Singh米国と欧州の間でさえ,文化の相違はあります。北米ではビジネス上の決定は通常トップダウンで行われるので,最高幹部さえ納得したならば,たとえ手元に最小限の情報しかなかったとしても,リスクの高い意思決定が行われることがあります。結果として,北米ではプロジェクトが失敗に終わる確率が高いとされているのですが,ここには『リスクがあっても,とにかくやろう。どうせ失敗するなら早く失敗して,損失を抑えながら前進しよう』と考える北米の文化があるのです。

これに比べると,欧州企業はやや慎重です。意思決定は原則として経営トップが行いますが,中間経営陣の同意が必要になるためです。それよりもっと慎重なのが日本企業で,その施策にどんな意味があり,どんなメリット・デメリットがあるのかを,できるだけ事前に知っておきたいと考えます。予算などの関係上,物事がはっきり決まっていなくても,変動が少ない具体的な見積もりを提供することも必要ですね。

このように文化の違いはありますが,大切なのは私たちが単なるDXの業者ではなく,お客さまにとってのアドバイザーになるということです。お客さまの立場に立った親身で率直なアドバイスを行い,信頼を構築することが,DXを推進するうえでは非常に重要なのです。日本のビジネス文化についてはこれから学んでいかなければならないことも多くありますが,私たち自身も変化しながら対応していきたいと考えています。

木幡日本企業の多くは,ビジョンや課題の特定があまり得意ではありません。だからこそ,ゴールやそこに至るまでのプロセスについて合意を形成するために詳細な説明や資料を求めるのです。お客さまが何を望んでいるのか,なぜ,どのようにそれを実現するのかをきちんと把握するためには,プロジェクトの早期から参画する必要がありますが,機密性の高い情報を外部と共有することは,日本企業では難しい面もあります。経営陣と信頼関係を築き,コミュニケーションを取っていくことが大切ですね。

Singhその点では,日立グループ内での経験が大いに生かせると考えています。現在,日立のグループ会社やビジネスユニットの多くが,さまざまな方法でDXを取り入れようとしています。
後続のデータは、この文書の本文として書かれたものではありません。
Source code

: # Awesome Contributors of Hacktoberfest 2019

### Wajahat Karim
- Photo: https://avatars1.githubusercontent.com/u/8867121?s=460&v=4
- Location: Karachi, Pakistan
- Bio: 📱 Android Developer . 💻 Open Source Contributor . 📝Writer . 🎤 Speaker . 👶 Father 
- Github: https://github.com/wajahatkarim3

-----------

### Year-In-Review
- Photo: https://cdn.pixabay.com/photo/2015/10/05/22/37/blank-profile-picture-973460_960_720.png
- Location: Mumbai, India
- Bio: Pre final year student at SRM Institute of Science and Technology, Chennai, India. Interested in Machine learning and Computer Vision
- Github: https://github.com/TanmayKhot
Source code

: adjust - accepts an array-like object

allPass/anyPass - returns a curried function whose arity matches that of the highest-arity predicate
こうした事例は今後数年のうちに,日本のお客さまにとってのモデルケースとして活用できるようになるでしょう。

鳴海日立グループ内での成功事例は,日本のお客さまがDXを検討するうえで大きなきっかけになるかもしれませんね。米国企業が「誰よりも先に成功したい,その可能性を積極的に模索したい」と考えているとするならば,「最初の失敗例にならないために,成功例を自分たちに当てはめたい」と考える日本企業は少なくないと思いますから。この慎重な姿勢は日本におけるビジネスのマインドセットですので,それ自体を変えようとするのではなく,プロセスを改善する必要があります。

木幡開発スピードに関しても,同じことが言えますね。欧米では,短期・中期・長期でやるべきことをバックキャストして実践し,製品開発が不十分であってもまずはローンチして結果を確認しようとしますが,日本企業は失敗をしたくないため,ボトムアップのプロセスを好みます。「これはできた。では,次はどうしよう」といった具合です。そういうビジネス文化の中で,例えばアジャイルエンジニアリングなどの新しい開発方法を適用することは容易ではありません。

Singh欧州の自動車関連企業と協創した際に,こんなことがありました。自動車製品に適用されるソフトウェアはドライバーと同乗者の安全を確保するという観点から品質が重視された一方,その開発ライフサイクルは非常に短いものでした。したがってアジャイルエンジニアリングをどのようにしてVモデル※2)に組み込むかが課題だったのですが,数年を掛けてプロセスを最適化し,最終的には成功に至ることができました。つまり,必ずしもアジャイルエンジニアリングをそのまま適用する必要はないということです。日本のビジネス文化に適応しつつ,アジャイルな開発とデザインを行う方法があるのではないでしょうか。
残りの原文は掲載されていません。